For the records below, print the lines from the line with "Even the basic" through the line with "######The speaker bio" exactly as written; include both end lines and exclude the rest.

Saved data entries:
* * * * * * * * *
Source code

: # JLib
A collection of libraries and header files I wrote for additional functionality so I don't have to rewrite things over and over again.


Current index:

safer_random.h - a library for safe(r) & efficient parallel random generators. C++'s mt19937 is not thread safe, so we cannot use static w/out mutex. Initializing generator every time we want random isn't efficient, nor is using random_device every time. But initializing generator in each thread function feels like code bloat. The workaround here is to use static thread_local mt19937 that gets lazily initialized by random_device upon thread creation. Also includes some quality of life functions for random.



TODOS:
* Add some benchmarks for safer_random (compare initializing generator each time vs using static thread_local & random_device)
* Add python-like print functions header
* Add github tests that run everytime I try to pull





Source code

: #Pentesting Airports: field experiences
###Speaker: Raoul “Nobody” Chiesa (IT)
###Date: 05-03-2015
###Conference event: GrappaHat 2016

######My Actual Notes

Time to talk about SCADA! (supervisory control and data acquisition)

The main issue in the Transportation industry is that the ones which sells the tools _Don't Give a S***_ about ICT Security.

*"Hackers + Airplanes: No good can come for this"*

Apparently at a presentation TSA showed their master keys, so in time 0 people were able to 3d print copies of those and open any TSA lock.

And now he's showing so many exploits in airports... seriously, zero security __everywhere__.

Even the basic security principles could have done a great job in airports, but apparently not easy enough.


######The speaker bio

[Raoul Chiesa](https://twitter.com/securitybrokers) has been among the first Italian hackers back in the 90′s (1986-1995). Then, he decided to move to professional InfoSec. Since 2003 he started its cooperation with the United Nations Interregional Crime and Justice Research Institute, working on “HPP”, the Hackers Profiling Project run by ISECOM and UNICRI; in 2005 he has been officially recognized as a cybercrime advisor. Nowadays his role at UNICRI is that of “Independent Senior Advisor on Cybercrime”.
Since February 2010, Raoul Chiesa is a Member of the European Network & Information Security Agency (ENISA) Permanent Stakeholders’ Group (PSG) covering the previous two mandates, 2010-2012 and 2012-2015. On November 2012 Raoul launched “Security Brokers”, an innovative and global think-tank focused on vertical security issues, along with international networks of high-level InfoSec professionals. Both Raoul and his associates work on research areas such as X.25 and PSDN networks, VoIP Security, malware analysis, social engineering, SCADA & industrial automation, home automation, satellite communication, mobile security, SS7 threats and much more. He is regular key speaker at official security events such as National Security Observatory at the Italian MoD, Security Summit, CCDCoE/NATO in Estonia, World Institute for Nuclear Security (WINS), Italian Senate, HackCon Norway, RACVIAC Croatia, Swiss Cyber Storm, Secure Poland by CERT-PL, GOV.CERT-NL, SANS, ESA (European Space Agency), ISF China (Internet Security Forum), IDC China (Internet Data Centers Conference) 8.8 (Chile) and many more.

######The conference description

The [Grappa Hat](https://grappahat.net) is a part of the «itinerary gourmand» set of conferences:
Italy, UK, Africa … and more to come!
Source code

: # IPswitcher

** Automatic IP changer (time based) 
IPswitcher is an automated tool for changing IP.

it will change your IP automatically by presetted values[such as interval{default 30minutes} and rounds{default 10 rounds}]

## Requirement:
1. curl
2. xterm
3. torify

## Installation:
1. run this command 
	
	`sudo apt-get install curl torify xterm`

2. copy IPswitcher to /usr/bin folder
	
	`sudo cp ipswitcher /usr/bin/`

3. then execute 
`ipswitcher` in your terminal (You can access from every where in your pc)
* * * * * * * * *
▸ Written response
Even the basic security principles could have done a great job in airports, but apparently not easy enough.


######The speaker bio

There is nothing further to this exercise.